Coaching (Donald Schon):
Basic idea
There are different schools of thought on the idea of “coaching”, but here I briefly touch on the insights of Donald Schon, an influential thinker on professional practice and notions about becoming skillful through doing and reflection. In this way, his insights come to bear on our work in two ways – as practitioners engaged in learning ourselves, and as guides for students doing their own learning.
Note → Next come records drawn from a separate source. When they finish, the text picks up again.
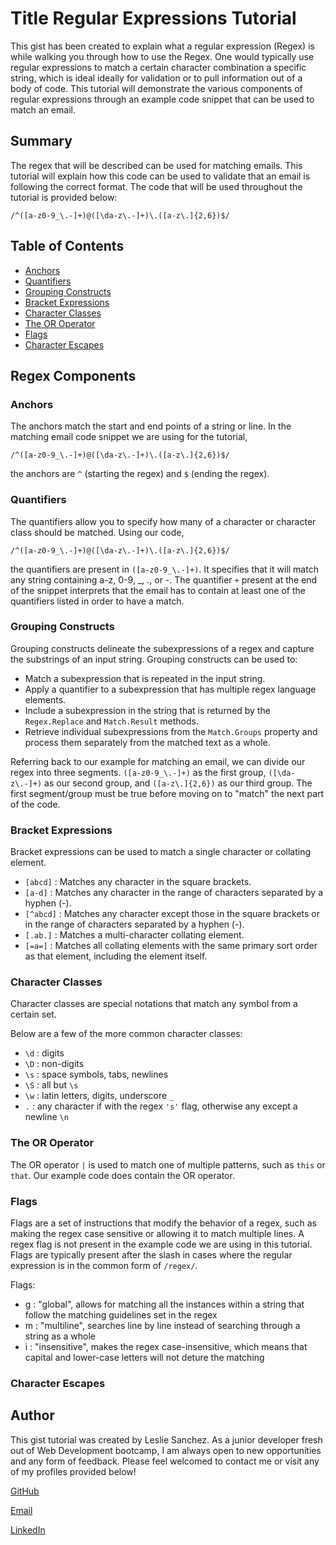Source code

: # Title Regular Expressions Tutorial

This gist has been created to explain what a regular expression (Regex) is while walking you through how to use the Regex. One would typically use regular expressions to match a certain character combination a specific string, which is ideal ideally for validation or to pull information out of a body of code. This tutorial will demonstrate the various components of regular expressions through an example code snippet that can be used to match an email.

## Summary

The regex that will be described can be used for matching emails. This tutorial will explain how this code can be used to validate that an email is following the correct format. The code that will be used throughout the tutorial is provided below:

`/^([a-z0-9_\.-]+)@([\da-z\.-]+)\.([a-z\.]{2,6})$/`

## Table of Contents

- [Anchors](#anchors)
- [Quantifiers](#quantifiers)
- [Grouping Constructs](#grouping-constructs)
- [Bracket Expressions](#bracket-expressions)
- [Character Classes](#character-classes)
- [The OR Operator](#the-or-operator)
- [Flags](#flags)
- [Character Escapes](#character-escapes)

## Regex Components

### Anchors

The anchors match the start and end points of a string or line.
In the matching email code snippet we are using for the tutorial, 

`/^([a-z0-9_\.-]+)@([\da-z\.-]+)\.([a-z\.]{2,6})$/`

the anchors are `^` (starting the regex) and `$` (ending the regex).


### Quantifiers

The quantifiers allow you to specify how many of a character or character class should be matched.
Using our code, 

`/^([a-z0-9_\.-]+)@([\da-z\.-]+)\.([a-z\.]{2,6})$/` 

the quantifiers are present in `([a-z0-9_\.-]+)`. It specifies that it will match any string containing a-z, 0-9, _, ., or -. The quantifier `+` present at the end of the snippet interprets that the email has to contain at least one of the quantifiers listed in order to have a match.


### Grouping Constructs

Grouping constructs delineate the subexpressions of a regex and capture the substrings of an input string. Grouping constructs can be used to:
* Match a subexpression that is repeated in the input string.
* Apply a quantifier to a subexpression that has multiple regex language elements.
* Include a subexpression in the string that is returned by the `Regex.Replace` and `Match.Result` methods.
* Retrieve individual subexpressions from the `Match.Groups` property and process them separately from the matched text as a whole.

Referring back to our example for matching an email, we can divide our regex into three segments. `([a-z0-9_\.-]+)` as the first group, `([\da-z\.-]+)` as our second group, and `([a-z\.]{2,6})` as our third group. The first segment/group must be true before moving on to "match" the next part of the code.


### Bracket Expressions

Bracket expressions can be used to match a single character or collating element.
* `[abcd]` : Matches any character in the square brackets.
* `[a-d]` : Matches any character in the range of characters separated by a hyphen (-).
* `[^abcd]` : Matches any character except those in the square brackets or in the range of characters separated by a hyphen (-).
* `[.ab.]` : Matches a multi-character collating element.
* `[=a=]` : Matches all collating elements with the same primary sort order as that element, including the element itself.


### Character Classes

Character classes are special notations that match any symbol from a certain set.

Below are a few of the more common character classes: 
* `\d` : digits
* `\D` : non-digits
* `\s` : space symbols, tabs, newlines
* `\S` : all but `\s`
* `\w` : latin letters, digits, underscore `_`
* `.` : any character if with the regex `'s'` flag, otherwise any except a newline `\n`


### The OR Operator

The OR operator `|` is used to match one of multiple patterns, such as `this` or `that`.
Our example code does contain the OR operator.

### Flags

Flags are a set of instructions that modify the behavior of a regex, such as making the regex case sensitive or allowing it to match multiple lines. A regex flag is not present in the example code we are using in this tutorial. Flags are typically present after the slash in cases where the regular expression is in the common form of `/regex/`.

Flags: 
* g : "global", allows for matching all the instances within a string that follow the matching guidelines set in the regex
* m : "multiline", searches line by line instead of searching through a string as a whole
* i : "insensitive", makes the regex case-insensitive, which means that capital and lower-case letters will not deture the matching


### Character Escapes

## Author

This gist tutorial was created by Leslie Sanchez.
As a junior developer fresh out of Web Development bootcamp, I am always open to new opportunities and any form of feedback.
Please feel welcomed to contact me or visit any of my profiles provided below!

[GitHub](https://github.com/lexslie)

[Email](lesliiee727@gmail.com)

[LinkedIn](https://www.linkedin.com/in/leslie-sanchez-903241167/)
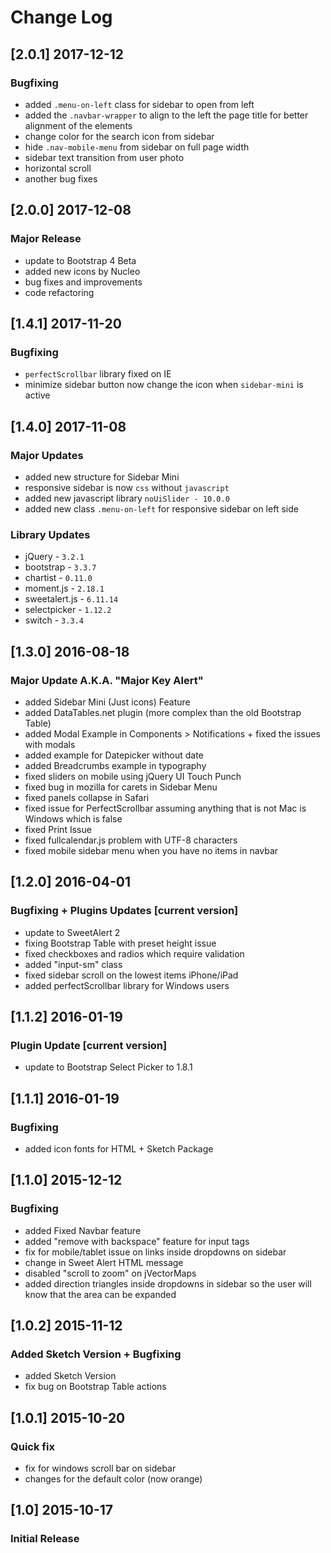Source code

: # Change Log

## [2.0.1] 2017-12-12
### Bugfixing
- added `.menu-on-left` class for sidebar to open from left
- added the `.navbar-wrapper` to align to the left the page title for better alignment of the elements
- change color for the search icon from sidebar
- hide `.nav-mobile-menu` from sidebar on full page width
- sidebar text transition from user photo
- horizontal scroll
- another bug fixes

## [2.0.0] 2017-12-08
### Major Release
- update to Bootstrap 4 Beta
- added new icons by Nucleo
- bug fixes and improvements
- code refactoring

## [1.4.1] 2017-11-20
### Bugfixing
- `perfectScrollbar` library fixed on IE
- minimize sidebar button now change the icon when `sidebar-mini` is active

## [1.4.0] 2017-11-08
### Major Updates
- added new structure for Sidebar Mini
- responsive sidebar is now `css` without `javascript`
- added new javascript library `noUiSlider - 10.0.0`
- added new class `.menu-on-left` for responsive sidebar on left side

### Library Updates
- jQuery - `3.2.1`
- bootstrap - `3.3.7`
- chartist - `0.11.0`
- moment.js - `2.18.1`
- sweetalert.js - `6.11.14`
- selectpicker - `1.12.2`
- switch - `3.3.4`

## [1.3.0] 2016-08-18
### Major Update A.K.A. "Major Key Alert"
- added Sidebar Mini (Just icons) Feature
- added DataTables.net plugin (more complex than the old Bootstrap Table)
- added Modal Example in Components > Notifications + fixed the issues with modals
- added example for Datepicker without date
- added Breadcrumbs example in typography
- fixed sliders on mobile using jQuery UI Touch Punch
- fixed bug in mozilla for carets in Sidebar Menu
- fixed panels collapse in Safari
- fixed issue for PerfectScrollbar assuming anything that is not Mac is Windows which is false
- fixed Print Issue
- fixed fullcalendar.js problem with UTF-8 characters
- fixed mobile sidebar menu when you have no items in navbar


## [1.2.0] 2016-04-01
### Bugfixing + Plugins Updates [current version]
- update to SweetAlert 2
- fixing Bootstrap Table with preset height issue
- fixed checkboxes and radios which require validation
- added "input-sm" class
- fixed sidebar scroll on the lowest items iPhone/iPad
- added perfectScrollbar library for Windows users

## [1.1.2] 2016-01-19
### Plugin Update [current version]
- update to Bootstrap Select Picker to 1.8.1

## [1.1.1] 2016-01-19
### Bugfixing
- added icon fonts for HTML + Sketch Package

## [1.1.0] 2015-12-12
### Bugfixing
- added Fixed Navbar feature
- added "remove with backspace" feature for input tags
- fix for mobile/tablet issue on links inside dropdowns on sidebar
- change in Sweet Alert HTML message
- disabled "scroll to zoom" on jVectorMaps
- added direction triangles inside dropdowns in sidebar so the user will know that the area can be expanded

## [1.0.2] 2015-11-12
### Added Sketch Version + Bugfixing
- added Sketch Version
- fix bug on Bootstrap Table actions


## [1.0.1] 2015-10-20
### Quick fix
- fix for windows scroll bar on sidebar
- changes for the default color (now orange)

## [1.0] 2015-10-17
### Initial Release

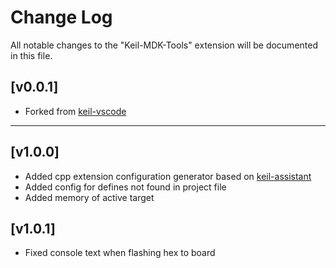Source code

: # Change Log

All notable changes to the "Keil-MDK-Tools" extension will be documented in this file.

## [v0.0.1]
- Forked from [keil-vscode](https://github.com/mbossX/keil-vscode)
***

## [v1.0.0]
- Added cpp extension configuration generator based on [keil-assistant](https://github.com/github0null/keil-assistant)
- Added config for defines not found in project file
- Added memory of active target

## [v1.0.1]
- Fixed console text when flashing hex to board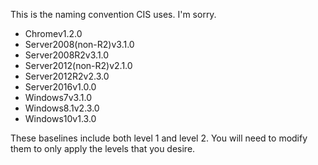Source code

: This is the naming convention CIS uses. I'm sorry.

* Chromev1.2.0
* Server2008(non-R2)v3.1.0
* Server2008R2v3.1.0
* Server2012(non-R2)v2.1.0
* Server2012R2v2.3.0
* Server2016v1.0.0
* Windows7v3.1.0
* Windows8.1v2.3.0
* Windows10v1.3.0

These baselines include both level 1 and level 2.  You will need to modify them to only apply the levels that you desire.
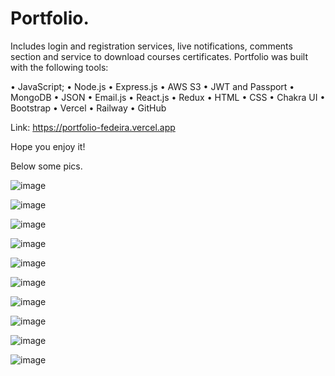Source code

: # Portfolio.

Includes login and registration services, live notifications, comments section and service to download courses certificates. Portfolio was built with the following tools:

• JavaScript; • Node.js • Express.js • AWS S3 • JWT and Passport • MongoDB • JSON • Email.js • React.js • Redux • HTML • CSS • Chakra UI • Bootstrap • Vercel • Railway • GitHub

Link: https://portfolio-fedeira.vercel.app

Hope you enjoy it!

Below some pics.

![image](https://github.com/FedeIra/Project-Portfolio/assets/93743323/c87fd0e7-32f2-44f9-aada-5d244cc3725c)

![image](https://github.com/FedeIra/Project-Portfolio/assets/93743323/f63e920b-666e-4503-99c0-4c3a94d536a2)

![image](https://github.com/FedeIra/Project-Portfolio/assets/93743323/8846984d-3552-4c0b-b17e-aa68bb936c09)

![image](https://github.com/FedeIra/Project-Portfolio/assets/93743323/b934ac0a-ca6c-4275-a3dc-543e8ed9a16b)

![image](https://github.com/FedeIra/Project-Portfolio/assets/93743323/b6a684a0-230c-4cf9-87e1-8fed5a2531aa)

![image](https://github.com/FedeIra/Project-Portfolio/assets/93743323/080c2d0d-1b80-4c22-9021-3d86b79222f1)

![image](https://github.com/FedeIra/Project-Portfolio/assets/93743323/a47da8b3-dfcf-45ee-b878-01e78095b50b)

![image](https://github.com/FedeIra/Project-Portfolio/assets/93743323/4acc68d6-00b0-4108-b999-b64fbf3490ef)

![image](https://github.com/FedeIra/Project-Portfolio/assets/93743323/b252e094-b233-4361-9142-9d78f406e0cd)

![image](https://github.com/FedeIra/Project-Portfolio/assets/93743323/48dd7b51-d105-4072-b2f4-0af0821d910f)
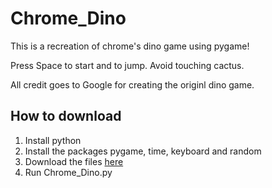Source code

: # Chrome_Dino

This is a recreation of chrome's dino game using pygame!

Press Space to start and to jump. Avoid touching cactus.

All credit goes to Google for creating the originl dino game.

## How to download

1. Install python
2. Install the packages pygame, time, keyboard and random
3. Download the files [here](https://github.com/SuperGames-D/Chrome_Dino/releases/download/v1.0/Chrome_Dino.zip)
4. Run Chrome_Dino.py
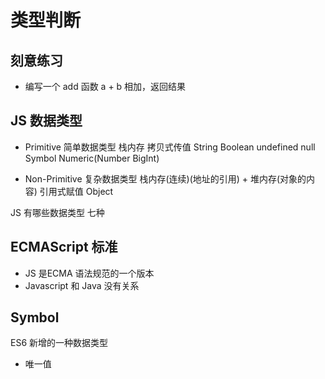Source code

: # 类型判断

## 刻意练习

- 编写一个 add 函数 a + b 相加，返回结果

## JS 数据类型

- Primitive 简单数据类型 栈内存
  拷贝式传值
String Boolean undefined null Symbol Numeric(Number BigInt)

- Non-Primitive 复杂数据类型 栈内存(连续)(地址的引用) + 堆内存(对象的内容)
  引用式赋值
Object

JS 有哪些数据类型
七种

## ECMAScript 标准

- JS 是ECMA 语法规范的一个版本
- Javascript 和 Java 没有关系

## Symbol

ES6 新增的一种数据类型

- 唯一值
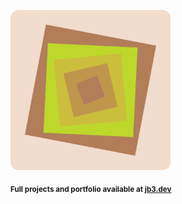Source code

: <a href="https://github.com/jb3/fractal"><img width="256px" src="fractal-20251031-172435.png"/></a>

<sub>**Full projects and portfolio available at [jb3.dev](https://jb3.dev/)**</sub>
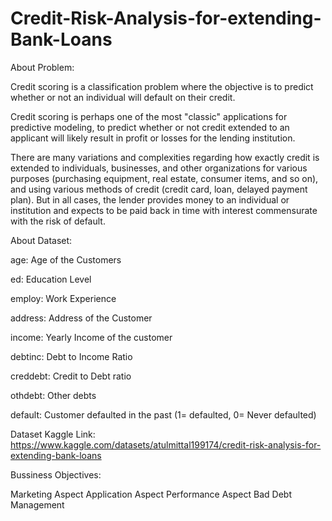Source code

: # Credit-Risk-Analysis-for-extending-Bank-Loans

About Problem:

Credit scoring is a classification problem where the objective is to predict whether or not an individual will default on their credit.

Credit scoring is perhaps one of the most "classic" applications for predictive modeling, to predict whether or not credit extended to an applicant will likely result in profit or losses for the lending institution.

There are many variations and complexities regarding how exactly credit is extended to individuals, businesses, and other organizations for various purposes (purchasing equipment, real estate, consumer items, and so on), and using various methods of credit (credit card, loan, delayed payment plan). But in all cases, the lender provides money to an individual or institution and expects to be paid back in time with interest commensurate with the risk of default.

About Dataset:

age: Age of the Customers

ed: Education Level

employ: Work Experience

address: Address of the Customer

income: Yearly Income of the customer

debtinc: Debt to Income Ratio

creddebt: Credit to Debt ratio

othdebt: Other debts

default: Customer defaulted in the past (1= defaulted, 0= Never defaulted)

Dataset Kaggle Link: https://www.kaggle.com/datasets/atulmittal199174/credit-risk-analysis-for-extending-bank-loans

Bussiness Objectives:

Marketing Aspect
Application Aspect
Performance Aspect
Bad Debt Management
Schon’s thoughts about coaching follow from his insight that students educate themselves only by first doing what they “…do not yet understand”, and for this process to go especially well, the services of, not precisely a teacher, but a coach, are required. He describes three components of effective coaching: “…setting and solving the substantial problems of performance; tailoring demonstration or description to a student’s particular needs; and creating a relationship conducive to learning” (1987, p. 182). This describes the practice of learning strategy work with students very well, and our approach, while perhaps using different terminology, invokes these three elements. We are attentive to the environment we set, aiming for welcome and hospitality and fitness for learning, we take time to assess the whole student situation in all its relevant detail, and we teach and model and guide towards improvements specific to the student’s situation. He goes on to describe three models of coaching that extend those insights and that can be applied in different situations: He calls these:
- Follow Me – teacher demonstrates something to be emulated
- Joint Experimentation – a collaborative venture, teacher, more knowledgeable, resists solving the problem, but presents possibilities from which student chooses
- Hall of Mirrors – teacher and student reflect together on the ambiguities, seeing together the errors and failures as opportunities for learning
Implications for learning strategy work
The concept of coaching is informed by many disciplines, sports coaching, life coaching, career coaching, etc. Donald Schon’s conception of professional coaching is but one among many that can be drawn upon here – one that I think is especially relevant. The foregoing was an unfairly brief account of his ideas but captured there are two helpful heuristics when working with students as a Learning Strategist.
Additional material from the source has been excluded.